The early palate holds a surprising amount of barley and ripe orchard fruit sweetness. It slowly picks up salt, lemons and just a hint of dried fruits. It gets sweeter with time, and is much much too drinkable.

Fresh and dried pineapple give the finish a nice twist. Small notes of salt, malt and flowers float in the background, while more oak and sugar develop with time.

This is still very good whisky all these years later, though not as mind blowing as I once judged it to be. The nose is its true highlight, bearing plenty of gentle, pretty characteristics that would offend no one. As noted above, the palate remains very comfy and well-constructed and ...... suddenly the glass is empty. It was nice while we had it.

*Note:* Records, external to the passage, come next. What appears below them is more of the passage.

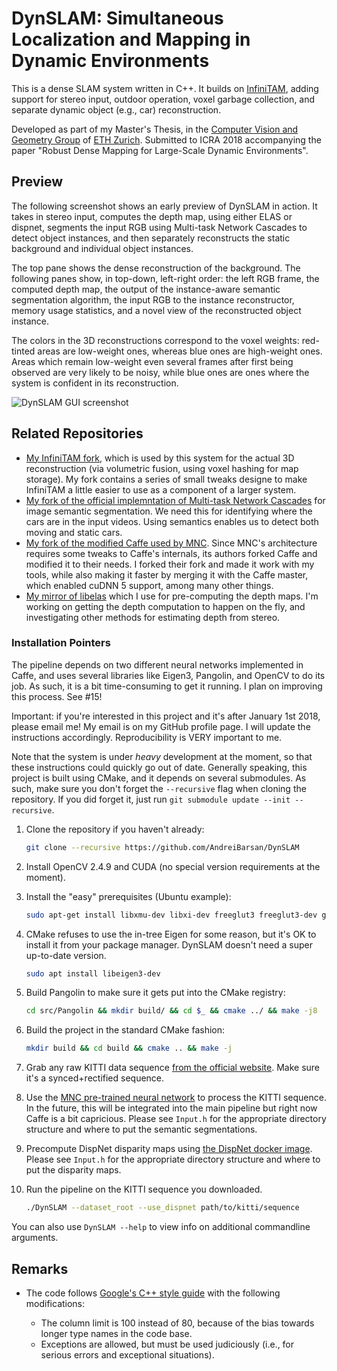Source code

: # DynSLAM: Simultaneous Localization and Mapping in Dynamic Environments

This is a dense SLAM system written in C++. It builds on [InfiniTAM](https://github.com/victorprad/InfiniTAM), adding support
for stereo input, outdoor operation, voxel garbage collection,
and separate dynamic object (e.g., car) reconstruction.

Developed as part of my Master's Thesis, in the [Computer
Vision and Geometry Group](https://cvg.ethz.ch) of [ETH
Zurich](https://ethz.ch). Submitted to ICRA 2018 accompanying
the paper "Robust Dense Mapping for Large-Scale Dynamic 
Environments".

## Preview

The following screenshot shows an early preview of DynSLAM in action. It
takes in stereo input, computes the depth map, using either ELAS or
dispnet, segments the input RGB using Multi-task Network Cascades to
detect object instances, and then separately reconstructs the static
background and individual object instances.

The top pane shows the dense reconstruction of the background. The
following panes show, in top-down, left-right order: the left RGB frame,
the computed depth map, the output of the instance-aware semantic
segmentation algorithm, the input RGB to the instance reconstructor,
memory usage statistics, and a novel view of the reconstructed object
instance.

The colors in the 3D reconstructions correspond to the voxel weights:
red-tinted areas are low-weight ones, whereas blue ones are high-weight
ones. Areas which remain low-weight even several frames after first
being observed are very likely to be noisy, while blue ones are ones
where the system is confident in its reconstruction.

![DynSLAM GUI screenshot](data/screenshots/dynslam-preview.png)

## Related Repositories

 * [My InfiniTAM fork](https://github.com/AndreiBarsan/InfiniTAM), which
   is used by this system for the actual 3D reconstruction (via
   volumetric fusion, using voxel hashing for map storage). My fork
   contains a series of small tweaks designe to make InfiniTAM a little
   easier to use as a component of a larger system.
 * [My fork of the official implemntation of Multi-task Network Cascades](https://github.com/AndreiBarsan/MNC)
    for image semantic segmentation. We need this for identifying where
    the cars are in the input videos. Using semantics enables us to
    detect both moving and static cars.
 * [My fork of the modified Caffe used by MNC](https://github.com/AndreiBarsan/caffe-mnc). Since MNC's architecture requires
 some tweaks to Caffe's internals, its authors forked Caffe and modified
 it to their needs. I forked their fork and made it work with my tools,
 while also making it faster by merging it with the Caffe master, which
 enabled cuDNN 5 support, among many other things.
  * [My mirror of libelas](https://github.com/AndreiBarsan/libelas-tooling)
  which I use for pre-computing the depth maps. I'm working on getting
  the depth computation to happen on the fly, and investigating other
  methods for estimating depth from stereo.

### Installation Pointers

The pipeline depends on two different neural networks implemented
in Caffe, and uses several libraries like Eigen3, Pangolin, and
OpenCV to do its job. As such, it is a bit time-consuming to get
it running. I plan on improving this process. See #15!

Important: if you're interested in this project and it's after January 1st
2018, please email me! My email is on my GitHub profile page. I will update the
instructions accordingly. Reproducibility is VERY important to me.

Note that the system is under *heavy* development at the moment, so that these
instructions could quickly go out of date. Generally speaking, this project is
built using CMake, and it depends on several submodules. As such, make sure you
don't forget the `--recursive` flag when cloning the repository. If you did
forget it, just run `git submodule update --init --recursive`.

 1. Clone the repository if you haven't already:
    ```bash
    git clone --recursive https://github.com/AndreiBarsan/DynSLAM
    ```
 1. Install OpenCV 2.4.9 and CUDA (no special version requirements at the moment).
 1. Install the "easy" prerequisites (Ubuntu example):
    ```bash
    sudo apt-get install libxmu-dev libxi-dev freeglut3 freeglut3-dev glew-utils libglew-dev libglew-dbg
    ```
 1. CMake refuses to use the in-tree Eigen for some reason, but it's OK to install it from your package manager. DynSLAM doesn't need a super up-to-date version.
    ```bash
    sudo apt install libeigen3-dev
    ```
 1. Build Pangolin to make sure it gets put into the CMake registry:
    ```bash
    cd src/Pangolin && mkdir build/ && cd $_ && cmake ../ && make -j8
    ```
 1. Build the project in the standard CMake fashion:
    ```bash
    mkdir build && cd build && cmake .. && make -j
    ```
 1. Grab any raw KITTI data sequence [from the official website](http://www.cvlibs.net/datasets/kitti/raw_data.php). Make sure it's a synced+rectified
 sequence.
 1. Use the [MNC pre-trained neural network](http://github.com/AndreiBarsan/MNC)
    to process the KITTI sequence. In the future, this will be integrated into
    the main pipeline but right now Caffe is a bit capricious.
    Please see `Input.h` for the appropriate directory structure and where to put the semantic segmentations.  
 1. Precompute DispNet disparity maps using [the DispNet docker image](https://github.com/lmb-freiburg/dispnet-flownet-docker).
    Please see `Input.h` for the appropriate directory structure and where to put the disparity maps.
    
 1. Run the pipeline on the KITTI sequence you downloaded.
    ```bash
    ./DynSLAM --dataset_root --use_dispnet path/to/kitti/sequence
    ```
 
 You can also use `DynSLAM --help` to view info on additional commandline arguments.

## Remarks

  * The code follows
    [Google's C++ style guide](https://google.github.io/styleguide/cppguide.html)
    with the following modifications:

    * The column limit is 100 instead of 80, because of the bias towards
      longer type names in the code base.
    * Exceptions are allowed, but must be used judiciously (i.e., for
      serious errors and exceptional situations).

Macallan 17 year old Fine Oak, bottled in 2012, 43%abv

Its nose is quiet at the start, requiring extra time to wake up. The sherry note appears first, reading meatier and prunier than the 2010 bottling. Golden raisins appear next, followed by tapioca pudding, peach hand lotion, grilled fish(!) and a hint of peppery sulfur. With time it tilts more towards dried fruits (raisins and berries) and dried flowers.

The palate is very spicy, a mix of cracked peppercorns and oak spices. Black raisins in molasses. Salty rocks and lemon candy. Plenty of tannins crowd the edges.

It's all black raisins, oak spice and tannins in the finish. It gets much sweeter with time, almost reading like a PX after 45 minutes.

Of the two, this one is more unique and more problematic. To dispute my impressions from 8+ years ago, the sherry isn't louder, it's just messier, which makes for a lot of fun in the nose. But then the oak comes crashing into the palate, which is a shame because it seemed as if there was something a little weirder and more adventurous in store. Not bad though. I'd drink it any time.


Final Thoughts

The quality gap between these two whiskies closed considerably. Maybe it's my palate, maybe it's the samples. They are different whiskies though. Despite Macallan's considerable efforts to keep their whiskies the same, year after year, things do change because whisky is a mischievous thing. Or perhaps the recipe for the 17 year old Fine Oak changed at the end of its existence, with the cleaner sherry casks going to the more famous 18 year old Sherry Oak.

One final final thought. Don't keep samples sitting around for 8-10 years. Even these relatively recent whiskies started taking on a soapy note around the 45-minute mark. Dustier whiskies, especially bourbons, often do the same when their samples sit in a box for a long time. Drink your whisky!